___ MATERIAL FOR THE TASK ___

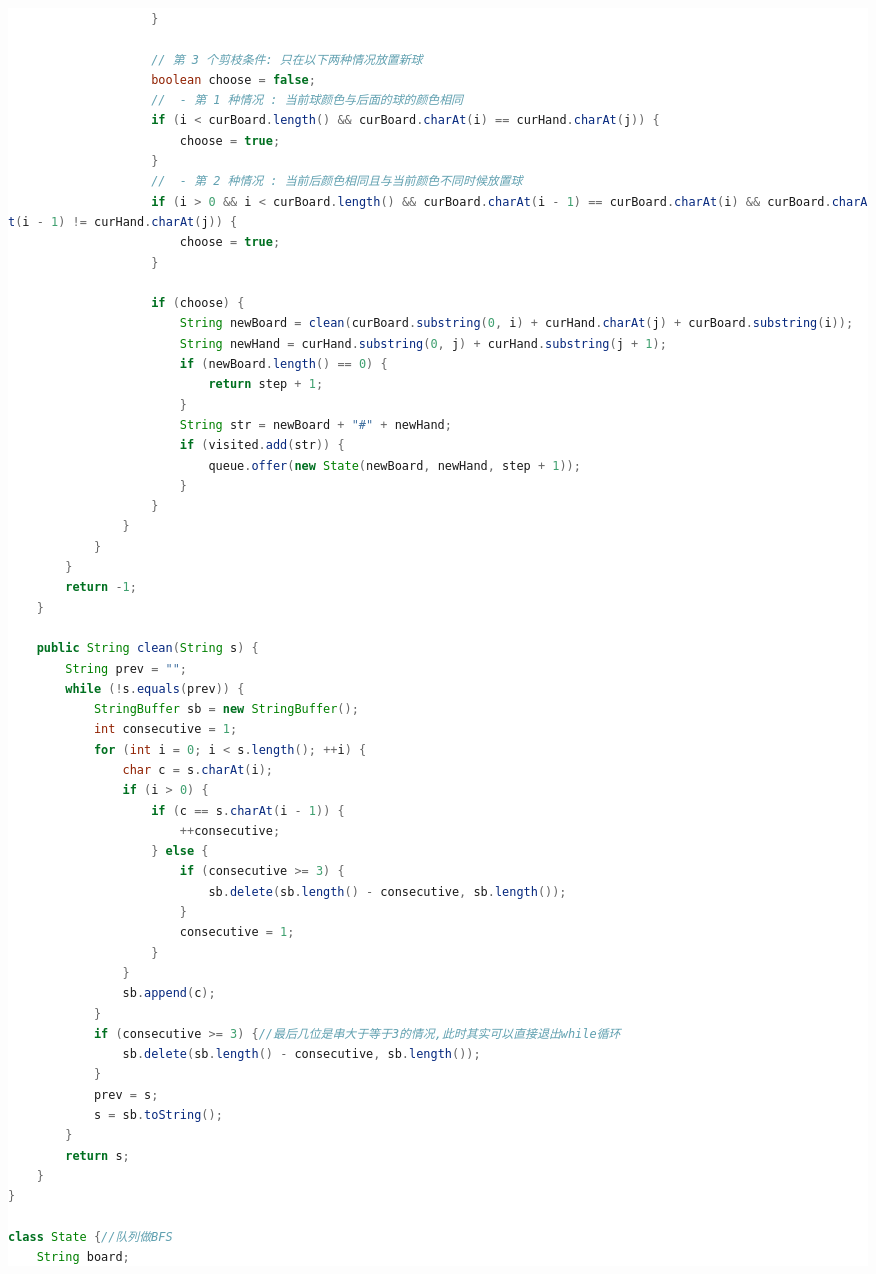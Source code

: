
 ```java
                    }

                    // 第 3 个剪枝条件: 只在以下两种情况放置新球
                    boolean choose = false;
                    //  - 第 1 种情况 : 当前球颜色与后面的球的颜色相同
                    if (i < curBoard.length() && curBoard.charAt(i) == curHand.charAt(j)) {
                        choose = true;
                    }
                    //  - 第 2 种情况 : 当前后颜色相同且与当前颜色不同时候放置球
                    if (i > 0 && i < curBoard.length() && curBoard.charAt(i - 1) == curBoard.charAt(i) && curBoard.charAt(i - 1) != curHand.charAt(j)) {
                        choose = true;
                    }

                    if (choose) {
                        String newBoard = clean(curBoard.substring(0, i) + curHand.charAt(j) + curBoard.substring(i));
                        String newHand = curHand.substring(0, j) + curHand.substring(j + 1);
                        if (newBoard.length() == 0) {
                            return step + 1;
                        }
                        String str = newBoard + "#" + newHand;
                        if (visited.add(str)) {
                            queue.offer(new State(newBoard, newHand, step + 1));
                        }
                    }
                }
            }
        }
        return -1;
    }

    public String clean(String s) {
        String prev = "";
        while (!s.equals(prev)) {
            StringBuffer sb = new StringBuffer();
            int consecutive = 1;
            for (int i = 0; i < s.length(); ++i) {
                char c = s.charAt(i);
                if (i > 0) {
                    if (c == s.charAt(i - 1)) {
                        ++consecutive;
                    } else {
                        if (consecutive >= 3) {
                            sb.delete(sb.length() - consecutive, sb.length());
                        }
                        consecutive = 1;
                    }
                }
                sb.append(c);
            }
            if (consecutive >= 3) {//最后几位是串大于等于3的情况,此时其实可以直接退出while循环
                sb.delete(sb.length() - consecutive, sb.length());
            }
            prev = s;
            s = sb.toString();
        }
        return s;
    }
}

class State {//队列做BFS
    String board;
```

___
___ MATERIAL FOR THE TASK ___

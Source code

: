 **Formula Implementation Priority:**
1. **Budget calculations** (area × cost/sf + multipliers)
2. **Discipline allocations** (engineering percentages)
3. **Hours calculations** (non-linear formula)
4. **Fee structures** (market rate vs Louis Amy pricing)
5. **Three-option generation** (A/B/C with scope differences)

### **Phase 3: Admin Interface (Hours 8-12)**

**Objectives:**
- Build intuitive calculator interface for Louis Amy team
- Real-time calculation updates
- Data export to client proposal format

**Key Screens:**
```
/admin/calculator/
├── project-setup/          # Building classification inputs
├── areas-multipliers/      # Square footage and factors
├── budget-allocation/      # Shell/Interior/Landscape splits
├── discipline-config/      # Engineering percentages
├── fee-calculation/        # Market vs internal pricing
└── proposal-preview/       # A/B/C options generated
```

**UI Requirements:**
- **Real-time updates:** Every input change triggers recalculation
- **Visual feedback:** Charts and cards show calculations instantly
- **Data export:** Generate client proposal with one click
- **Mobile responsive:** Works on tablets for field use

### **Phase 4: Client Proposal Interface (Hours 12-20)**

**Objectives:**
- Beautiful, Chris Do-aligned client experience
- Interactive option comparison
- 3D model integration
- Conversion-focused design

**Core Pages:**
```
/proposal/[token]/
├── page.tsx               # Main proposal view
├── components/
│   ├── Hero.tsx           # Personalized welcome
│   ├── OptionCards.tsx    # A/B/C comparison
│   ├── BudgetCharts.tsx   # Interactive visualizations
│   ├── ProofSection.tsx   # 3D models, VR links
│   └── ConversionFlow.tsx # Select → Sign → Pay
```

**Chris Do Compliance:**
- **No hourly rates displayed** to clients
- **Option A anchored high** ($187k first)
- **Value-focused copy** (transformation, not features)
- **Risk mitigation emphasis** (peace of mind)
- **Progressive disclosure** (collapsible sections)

___

• TASK DETAILS: Reproduce exactly the entries above, limited to the lines from the one with "- 3D model integration" through the one with "- **Progressive disclosure**", both included.

• ANSWER AREA:
- 3D model integration
- Conversion-focused design

**Core Pages:**
```
/proposal/[token]/
├── page.tsx               # Main proposal view
├── components/
│   ├── Hero.tsx           # Personalized welcome
│   ├── OptionCards.tsx    # A/B/C comparison
│   ├── BudgetCharts.tsx   # Interactive visualizations
│   ├── ProofSection.tsx   # 3D models, VR links
│   └── ConversionFlow.tsx # Select → Sign → Pay
```

**Chris Do Compliance:**
- **No hourly rates displayed** to clients
- **Option A anchored high** ($187k first)
- **Value-focused copy** (transformation, not features)
- **Risk mitigation emphasis** (peace of mind)
- **Progressive disclosure** (collapsible sections)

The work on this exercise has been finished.